* _Work instruction_
Below are the records; pull every line that includes "many".

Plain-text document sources
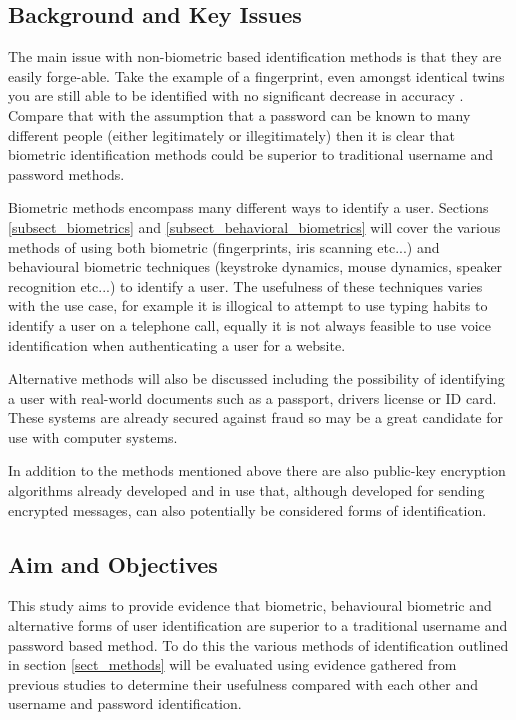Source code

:\documentclass[12pt]{article}
\begin{document}
	
	\subsection{Background and Key Issues}
	The main issue with non-biometric based identification methods is that they are easily forge-able. Take the example of a fingerprint, even amongst identical twins you are still able to be identified with no significant decrease in accuracy \citep{han2004study}. Compare that with the assumption that a password can be known to many different people (either legitimately or illegitimately) then it is clear that biometric identification methods could be superior to traditional username and password methods.
	
	Biometric methods encompass many different ways to identify a user. Sections
	\ref{subsect_biometrics} and \ref{subsect_behavioral_biometrics} will cover the various methods of using both biometric (fingerprints, iris scanning etc...) and behavioural biometric techniques (keystroke dynamics, mouse dynamics, speaker recognition etc...) to identify a user. The usefulness of these techniques varies with the use case, for example it is illogical to attempt to use typing habits to identify a user on a telephone call, equally it is not always feasible to use voice identification when authenticating a user for a website.
	
	Alternative methods will also be discussed including the possibility of identifying a user with real-world documents such as a passport, drivers license or ID card. These systems are already secured against fraud so may be a great candidate for use with computer systems. 
	
	In addition to the methods mentioned above there are also public-key encryption algorithms already developed and in use that, although developed for sending encrypted messages, can also potentially be considered forms of identification.
	
	\subsection{Aim and Objectives} 
	This study aims to provide evidence that biometric, behavioural biometric and alternative forms of user identification are superior to a traditional username and password based method.
	To do this the various methods of identification outlined in section \ref{sect_methods} will be evaluated using evidence gathered from previous studies to determine their usefulness compared with each other and username and password identification.
	
\end{document}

* _Response to this task_
	The main issue with non-biometric based identification methods is that they are easily forge-able. Take the example of a fingerprint, even amongst identical twins you are still able to be identified with no significant decrease in accuracy \citep{han2004study}. Compare that with the assumption that a password can be known to many different people (either legitimately or illegitimately) then it is clear that biometric identification methods could be superior to traditional username and password methods.
	Biometric methods encompass many different ways to identify a user. Sections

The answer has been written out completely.